Exercise: Return the records word for word. Any pictures in them are not part of the copy.

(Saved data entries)
• • • • •
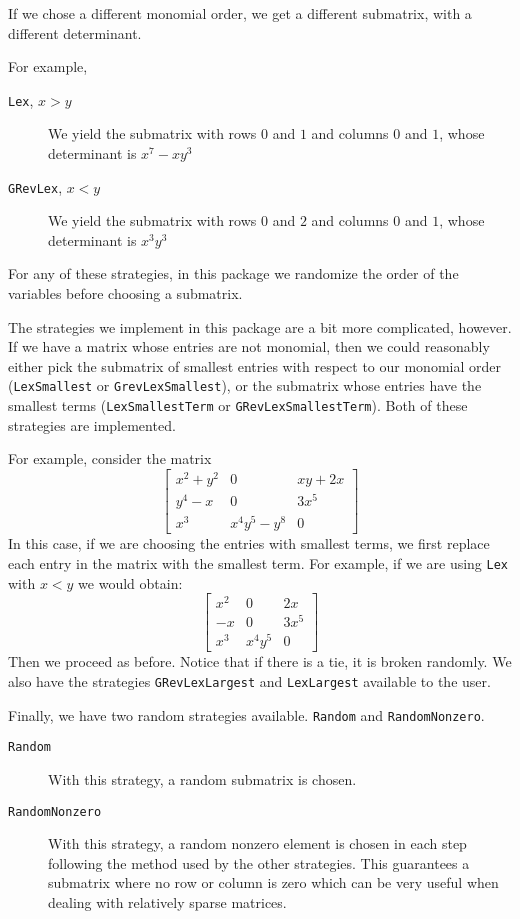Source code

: \documentclass[11pt]{amsart}
\begin{document}
If we chose a different monomial order, we get a different submatrix, with a different determinant.  

For example, 
\begin{description}  
  \item[{\tt Lex}, $x > y$] We yield the submatrix with rows $0$ and $1$ and columns $0$ and $1$, whose determinant is $x^7 - x y^3$
  \item[{\tt GRevLex}, $x < y$] We yield the submatrix with rows $0$ and $2$ and columns $0$ and $1$, whose determinant is $x^3 y^3$
\end{description}
For any of these strategies, in this package we randomize the order of the variables before choosing a submatrix.

The strategies we implement in this package are a bit more complicated, however.  
If we have a matrix whose entries are not monomial, then we could reasonably either pick the 
submatrix of smallest entries with respect to our monomial order ({\tt LexSmallest} or {\tt GrevLexSmallest}), or the submatrix whose 
entries have the smallest terms ({\tt LexSmallestTerm} or {\tt GRevLexSmallestTerm}).  Both of these strategies are implemented.  

For example, consider the matrix
\[
  \left[\begin{array}{ccc}
    x^2 + y^2 & 0 & xy + 2x \\
    y^4 - x & 0 & 3 x^5 \\
    x^3 & x^4 y^5  - y^8 & 0
  \end{array} \right]
\]
In this case, if we are choosing the entries with smallest terms, we first replace each entry in the matrix 
with the smallest term.  For example, if we are using {\tt Lex} with $x < y$ we would obtain:
\[
  \left[\begin{array}{ccc}
    x^2 & 0 & 2x \\
    -x & 0 & 3 x^5 \\
    x^3 & x^4 y^5 & 0
  \end{array} \right]
\]
Then we proceed as before.  Notice that if there is a tie, it is broken randomly.  We also have the strategies {\tt GRevLexLargest} and {\tt LexLargest} available to the user.

Finally, we have two random strategies available.  {\tt Random} and {\tt RandomNonzero}.  
\begin{description}
  \item[{\tt Random}]  With this strategy, a random submatrix is chosen.
  \item[{\tt RandomNonzero}]  With this strategy, a random nonzero element is chosen in each step following the method used by the other strategies. This guarantees a submatrix where no row or column is zero which can be very useful when dealing with relatively sparse matrices.
\end{description}
\end{document}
• • • • •
The completed task:
Source code

: \documentclass[11pt]{amsart}
\begin{document}
If we chose a different monomial order, we get a different submatrix, with a different determinant.  

For example, 
\begin{description}  
  \item[{\tt Lex}, $x > y$] We yield the submatrix with rows $0$ and $1$ and columns $0$ and $1$, whose determinant is $x^7 - x y^3$
  \item[{\tt GRevLex}, $x < y$] We yield the submatrix with rows $0$ and $2$ and columns $0$ and $1$, whose determinant is $x^3 y^3$
\end{description}
For any of these strategies, in this package we randomize the order of the variables before choosing a submatrix.

The strategies we implement in this package are a bit more complicated, however.  
If we have a matrix whose entries are not monomial, then we could reasonably either pick the 
submatrix of smallest entries with respect to our monomial order ({\tt LexSmallest} or {\tt GrevLexSmallest}), or the submatrix whose 
entries have the smallest terms ({\tt LexSmallestTerm} or {\tt GRevLexSmallestTerm}).  Both of these strategies are implemented.  

For example, consider the matrix
\[
  \left[\begin{array}{ccc}
    x^2 + y^2 & 0 & xy + 2x \\
    y^4 - x & 0 & 3 x^5 \\
    x^3 & x^4 y^5  - y^8 & 0
  \end{array} \right]
\]
In this case, if we are choosing the entries with smallest terms, we first replace each entry in the matrix 
with the smallest term.  For example, if we are using {\tt Lex} with $x < y$ we would obtain:
\[
  \left[\begin{array}{ccc}
    x^2 & 0 & 2x \\
    -x & 0 & 3 x^5 \\
    x^3 & x^4 y^5 & 0
  \end{array} \right]
\]
Then we proceed as before.  Notice that if there is a tie, it is broken randomly.  We also have the strategies {\tt GRevLexLargest} and {\tt LexLargest} available to the user.

Finally, we have two random strategies available.  {\tt Random} and {\tt RandomNonzero}.  
\begin{description}
  \item[{\tt Random}]  With this strategy, a random submatrix is chosen.
  \item[{\tt RandomNonzero}]  With this strategy, a random nonzero element is chosen in each step following the method used by the other strategies. This guarantees a submatrix where no row or column is zero which can be very useful when dealing with relatively sparse matrices.
\end{description}
\end{document}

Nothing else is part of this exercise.